D’ici là, ils (les petits planteurs) devront encore attendre, conclut le président du CICC. Enfin, l’agroforesterie, dans les pays où elle est pratiquée, l’agroforesterie relève des habitudes ancestrales. Pour ceux qui ne la pratiquent pas encore, c’est-à-dire la majorité des producteurs de cacao et de café, la mise en place des systèmes agroforestiers consiste à adopter de nouveaux comportements. C’est un processus long et incertain. Une fois de plus, les petits planteurs attendront que les habitudes s’installent, constate Dr Apollinaire Ngwe.
Conséquence, il faut « observer et agir ». Et, c’est justement l’approche que propose le CICC pour faire face aux changements climatiques dans la culture du cacao et du café. C’est cette réponse qui est présentée à la communauté des producteurs et scientifiques venus de différents pays, à l’occasion de la conférence scientifique internationale, qui s’est ouverte le 6 juin 2023 à Yaoundé.
En effet, le CICC a confié au Cabinet d’expertise en recherche et conseils agricoles (Cerca), les travaux de recherche, qui ont débouché sur l’offre camerounaise à l’économie cacaoyère et caféière mondiale. Les résultats de cette recherche menée depuis 2013 ont privilégié l’observation de la plante tout au long des saisons. Cette observation a permis de déceler à chaque période de l’année et en fonction des bassins de production, des anomalies survenues sur la plante du fait des effets des changements climatiques, de proposer des traitements dédiés, ainsi que des pratiques à éviter par les producteurs.
Par exemple, peut-on lire dans le guide produit au terme des différentes recherches, pendant la période post-récolte, qui se situe entre les mois de janvier et mars, selon les bassins de production, les changements climatiques se traduisent sur le cacaoyer par des cabosses momifiées, le dépérissement des plants et le vieillissement des feuilles. Pour faire face à ces phénomènes, conseille le guide,
Il faut couper toutes les cabosses momifiées et les mettre dans une fosse hors du champ, éliminer les gourmands et toutes les branches pendantes portant de vieilles feuilles à l’aide d’une manchette bien tranchante, et veiller à avoir un nombre d’arbres autre que le cacaoyer suffisant pour atteindre 40% de lumière et 60% d’ombrage.

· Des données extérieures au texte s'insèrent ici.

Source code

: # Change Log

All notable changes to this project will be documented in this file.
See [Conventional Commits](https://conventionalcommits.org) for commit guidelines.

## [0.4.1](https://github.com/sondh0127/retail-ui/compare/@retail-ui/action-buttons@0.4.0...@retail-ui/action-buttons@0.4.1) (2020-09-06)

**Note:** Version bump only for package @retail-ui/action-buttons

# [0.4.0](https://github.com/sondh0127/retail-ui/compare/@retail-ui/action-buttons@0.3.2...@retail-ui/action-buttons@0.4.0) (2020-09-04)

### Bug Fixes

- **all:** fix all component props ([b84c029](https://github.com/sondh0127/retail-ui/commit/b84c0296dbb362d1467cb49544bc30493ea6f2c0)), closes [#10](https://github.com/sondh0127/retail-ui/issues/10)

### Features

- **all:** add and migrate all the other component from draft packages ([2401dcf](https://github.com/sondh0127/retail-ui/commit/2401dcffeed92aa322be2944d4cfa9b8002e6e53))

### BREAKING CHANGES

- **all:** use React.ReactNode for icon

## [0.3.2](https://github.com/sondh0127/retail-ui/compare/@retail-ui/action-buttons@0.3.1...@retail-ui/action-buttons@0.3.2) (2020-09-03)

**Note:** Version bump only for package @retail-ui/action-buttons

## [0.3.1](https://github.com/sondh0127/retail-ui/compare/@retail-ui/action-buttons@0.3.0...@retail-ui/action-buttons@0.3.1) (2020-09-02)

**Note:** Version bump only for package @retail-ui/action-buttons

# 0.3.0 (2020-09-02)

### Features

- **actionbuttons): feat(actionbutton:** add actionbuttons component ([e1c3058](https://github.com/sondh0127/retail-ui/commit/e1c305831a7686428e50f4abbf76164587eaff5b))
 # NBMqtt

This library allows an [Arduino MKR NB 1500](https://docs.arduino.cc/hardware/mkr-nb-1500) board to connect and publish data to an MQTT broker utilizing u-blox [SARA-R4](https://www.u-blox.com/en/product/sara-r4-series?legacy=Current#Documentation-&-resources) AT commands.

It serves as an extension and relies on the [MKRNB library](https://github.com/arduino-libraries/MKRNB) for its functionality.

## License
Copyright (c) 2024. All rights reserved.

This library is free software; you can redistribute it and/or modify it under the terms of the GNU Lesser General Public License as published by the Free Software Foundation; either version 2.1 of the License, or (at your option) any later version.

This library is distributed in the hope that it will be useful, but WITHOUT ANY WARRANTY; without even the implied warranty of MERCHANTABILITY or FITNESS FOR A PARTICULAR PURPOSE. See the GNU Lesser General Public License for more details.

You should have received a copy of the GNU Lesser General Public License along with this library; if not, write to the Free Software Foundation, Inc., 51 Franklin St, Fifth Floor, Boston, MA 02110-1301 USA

Mais surtout, « ne pas laisser les cabosses momifiées trainer dans le champ », apprend-on. Cette méthodologie est appliquée à toutes les étapes du cycle de production du cacao, des cafés robusta et arabica.
Baptisée « observer et agir », cette approche est actuellement implémentée, à titre expérimental, dans une vingtaine de plantations de cacao et de café au Cameroun, révèle le Dr Joseph Mouen Bedimo, promoteur du Cerca. Selon le CICC, l’approche camerounaise présente l’avantage de pouvoir être implémentée par tous, particulièrement par les petits producteurs, qui représentent la plus grande proportion des producteurs de cacao et de café. Mieux, la démarche camerounaise tranche avec les trois pistes constamment proposées par la communauté scientifique internationale depuis des années.
S’exprimant à l’ouverture de la conférence scientifique qui s’achève le 8 juin prochain, le ministre camerounais de l’Agriculture et du Développement rural, Gabriel Mbairobe, a émis le vœu que cette approche d’adaptation aux changements climatiques dans les filières cacao et café soit rapidement déployée dans l’ensemble des bassins de production du pays, dupliquée dans d’autres pays producteurs, et étendue à d’autres spéculations.
Car, a-t-il fait remarquer, le cacao et le café ne sont pas les seules victimes de ce phénomène qui, selon lui, « perturbe l’économie mondiale et impacte des vies ».